Quick and Dirty Book Review: Work Clean, Dan Charnas

It took me two days to read Dan Charnas Work Clean: The Life-Changing Power of Mise-en-Place to Organise Your Work, Life, and Mind. It would have taken less time, but I had a busy weekend, which meant I was largely carving out blocks of time to read through the book as fast as possible. I was two-thirds done when I raved about it in the Sunday Circle. I am now finished.

And, upon finishing, I scrolled back to the start of the ebook and started reading it from the start. It’s that kind of book.

I love me a good book about productivity. I devour them like popcorn, especially when they’ve got odd little hooks.
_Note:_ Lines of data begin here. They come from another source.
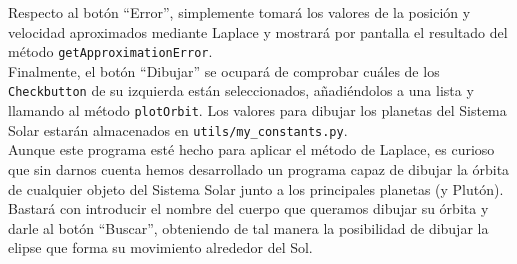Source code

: \documentclass[11pt]{book}
\begin{document}
Respecto al botón ``Error'', simplemente tomará los valores de la posición y velocidad aproximados mediante Laplace y mostrará por pantalla el resultado del método \texttt{getApproximationError}.\\

Finalmente, el botón ``Dibujar'' se ocupará de comprobar cuáles de los \texttt{Checkbutton} de su izquierda están seleccionados, añadiéndolos a una lista y llamando al método \texttt{plotOrbit}. Los valores para dibujar los planetas del Sistema Solar estarán almacenados en \texttt{utils/my\_constants.py}.\\

Aunque este programa esté hecho para aplicar el método de Laplace, es curioso que sin darnos cuenta hemos desarrollado un programa capaz de dibujar la órbita de cualquier objeto del Sistema Solar junto a los principales planetas (y Plutón). Bastará con introducir el nombre del cuerpo que queramos dibujar su órbita y darle al botón ``Buscar'', obteniendo de tal manera la posibilidad de dibujar la elipse que forma su movimiento alrededor del Sol.\\















\newpage
\end{document}
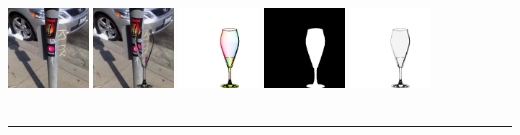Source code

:     \\
    \includegraphics[width=0.160\textwidth]{ch-tomnet/images/Ablation/ablation_290_shape79__0000_COCO_val2014_000000040937_ref.jpg}
    \includegraphics[width=0.160\textwidth]{ch-tomnet/images/Ablation/ablation_290_shape79__0000_COCO_val2014_000000040937_tar.jpg}
    \includegraphics[width=0.160\textwidth]{ch-tomnet/images/Ablation/ablation_290_shape_000000040937_gt_fcolor.jpg}
    \includegraphics[width=0.160\textwidth]{ch-tomnet/images/Ablation/ablation_290_shape_000000040937_gt_mask}
    \includegraphics[width=0.160\textwidth]{ch-tomnet/images/Ablation/ablation_290_shape_000000040937_gt_rho.jpg}
    \\ \vspace{-0.4em}\ \hrule\ \\
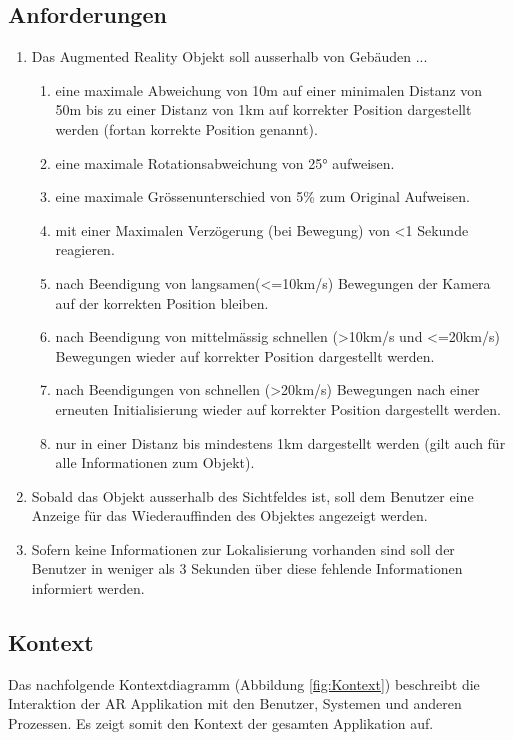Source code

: \documentclass[a4paper]{scrreprt}
\begin{document}
\subsection{Anforderungen}
\label{ch:Anforderungen}
\begin{enumerate}
	\item Das Augmented Reality Objekt soll ausserhalb von Gebäuden ...
	\begin{enumerate}[label*=\arabic*.]
		\item eine maximale Abweichung von 10m auf einer minimalen Distanz von 50m bis zu einer Distanz von 1km auf korrekter Position dargestellt werden (fortan korrekte Position genannt).
		\item eine maximale Rotationsabweichung von \ang{25} aufweisen.
		\item eine maximale Grössenunterschied von 5\% zum Original Aufweisen.
		\item mit einer Maximalen Verzögerung (bei Bewegung) von <1 Sekunde reagieren.
		\item nach Beendigung von langsamen(<=10km/s) Bewegungen der Kamera auf der korrekten Position bleiben.
		\item nach Beendigung von mittelmässig schnellen (>10km/s und <=20km/s) Bewegungen wieder auf korrekter Position dargestellt werden.
		\item nach Beendigungen von schnellen (>20km/s) Bewegungen nach einer erneuten Initialisierung wieder auf korrekter Position dargestellt werden.
		\item nur in einer Distanz bis mindestens 1km dargestellt werden (gilt auch für alle Informationen zum Objekt).
	\end{enumerate}
	\item Sobald das Objekt ausserhalb des Sichtfeldes ist, soll dem Benutzer eine Anzeige für das Wiederauffinden des Objektes angezeigt werden.
	\item Sofern keine Informationen zur Lokalisierung vorhanden sind soll der Benutzer in weniger als 3 Sekunden über diese fehlende Informationen informiert werden.
\end{enumerate}

\subsection{Kontext}
Das nachfolgende Kontextdiagramm (Abbildung \ref{fig:Kontext}) beschreibt die Interaktion der AR Applikation mit den Benutzer, Systemen und anderen Prozessen. Es zeigt somit den Kontext der gesamten Applikation auf.
\end{document}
Charnas’ approach is all hook. He looks at the way people learn to be chefs, the system and the mindset that’s instilled in them in order to keep a busy kitchen functional. He extrapolates out from that, talking about mise-en-place as a philosophy and approach to life. He’s an incredible storyteller with a pool of interesting subjects, so it makes for an entertaining read.

It’s also an incredibly interesting philosophy, right up until Charnas tries to formalise it into a productivity system in the final chapters.The system, if you’re the kind of person who has read Getting Things Done, comes off as a little derivative and naff. It plays to the conceit a little too strongly for my tastes, and it’s just…weaker….than the rest of the book.

But the bits before that? Wonderful. Incredibly useful. I’d gotten my money’s worth by the second or third chapter, because I am the kind of person who hacks together productivity systems and looks for points of refinement. I run my life on a shambling Frankenstein’s monster of GTD, Accidental Creative, and Bullet Journal, cherry picking the best bits of those systems and leaving out the stuff that didn’t work. And I was hacking bits of mise-en-place real fast, especially when it came time to do some big tasks on tight deadlines.

Time I would have wasted on flail has been replaced by time spent building systems, timelines, and lists of tools I have available (and those I need to acquire).

Three quarters of this book is recommended reading. Highly recommended, The kind of thing I’m going to ramble about to my friends who are all about productivity systems, and a tool for having more interesting conversations with some friends who are former chefs gone into management.

The final quarter of the book? Skim it, unless you’re desperately in need of a system and are drowning in your workload.

You’ll already have the bulk of what you need by the time you hit that point.